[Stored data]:

---+---

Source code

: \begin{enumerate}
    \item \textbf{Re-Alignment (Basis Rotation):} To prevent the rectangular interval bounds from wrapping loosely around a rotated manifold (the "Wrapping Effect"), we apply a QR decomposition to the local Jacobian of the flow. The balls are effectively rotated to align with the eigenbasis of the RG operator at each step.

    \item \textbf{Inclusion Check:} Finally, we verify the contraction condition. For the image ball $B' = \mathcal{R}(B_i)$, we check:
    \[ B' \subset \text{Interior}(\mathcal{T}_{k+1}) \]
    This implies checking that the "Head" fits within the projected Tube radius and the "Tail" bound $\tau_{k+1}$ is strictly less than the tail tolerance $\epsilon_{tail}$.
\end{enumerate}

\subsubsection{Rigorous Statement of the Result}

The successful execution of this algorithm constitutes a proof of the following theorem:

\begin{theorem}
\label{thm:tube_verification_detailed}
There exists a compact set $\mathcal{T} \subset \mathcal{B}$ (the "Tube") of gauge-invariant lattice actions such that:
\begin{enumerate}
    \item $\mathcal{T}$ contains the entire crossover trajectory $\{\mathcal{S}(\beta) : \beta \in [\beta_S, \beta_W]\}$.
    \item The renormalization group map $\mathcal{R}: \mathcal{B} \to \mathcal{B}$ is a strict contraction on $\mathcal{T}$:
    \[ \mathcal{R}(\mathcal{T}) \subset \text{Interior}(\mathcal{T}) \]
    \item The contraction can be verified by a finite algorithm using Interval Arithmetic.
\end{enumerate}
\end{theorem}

---+---

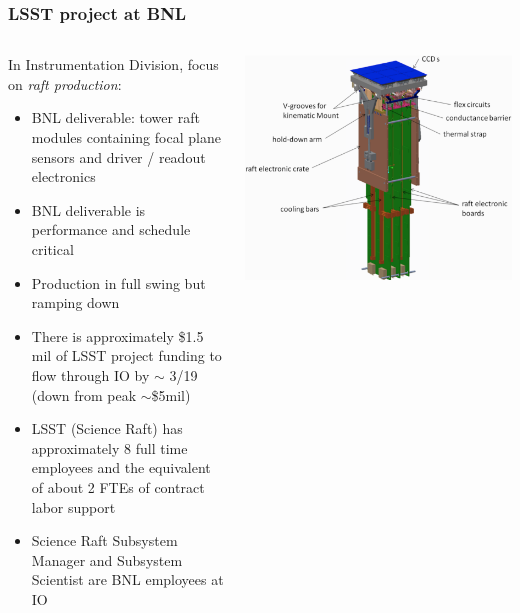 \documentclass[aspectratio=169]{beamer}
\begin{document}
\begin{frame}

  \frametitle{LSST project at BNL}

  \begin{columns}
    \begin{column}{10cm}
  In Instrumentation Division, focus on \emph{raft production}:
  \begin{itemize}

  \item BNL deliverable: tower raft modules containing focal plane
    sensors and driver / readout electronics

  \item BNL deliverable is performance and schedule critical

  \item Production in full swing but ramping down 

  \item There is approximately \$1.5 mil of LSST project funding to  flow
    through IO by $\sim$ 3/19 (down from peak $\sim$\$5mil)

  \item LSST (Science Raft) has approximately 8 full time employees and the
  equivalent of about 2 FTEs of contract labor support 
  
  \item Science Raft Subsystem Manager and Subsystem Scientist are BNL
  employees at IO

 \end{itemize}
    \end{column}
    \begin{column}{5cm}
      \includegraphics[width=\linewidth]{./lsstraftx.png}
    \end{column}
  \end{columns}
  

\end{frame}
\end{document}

---+---

[REQUIRED ACTION]: An exact copy of the lines above between the line holding "Source code" and the line holding "The successful execution", inclusive, is the whole answer.

[REPLY]:
Source code

: \begin{enumerate}
    \item \textbf{Re-Alignment (Basis Rotation):} To prevent the rectangular interval bounds from wrapping loosely around a rotated manifold (the "Wrapping Effect"), we apply a QR decomposition to the local Jacobian of the flow. The balls are effectively rotated to align with the eigenbasis of the RG operator at each step.

    \item \textbf{Inclusion Check:} Finally, we verify the contraction condition. For the image ball $B' = \mathcal{R}(B_i)$, we check:
    \[ B' \subset \text{Interior}(\mathcal{T}_{k+1}) \]
    This implies checking that the "Head" fits within the projected Tube radius and the "Tail" bound $\tau_{k+1}$ is strictly less than the tail tolerance $\epsilon_{tail}$.
\end{enumerate}

\subsubsection{Rigorous Statement of the Result}

The successful execution of this algorithm constitutes a proof of the following theorem:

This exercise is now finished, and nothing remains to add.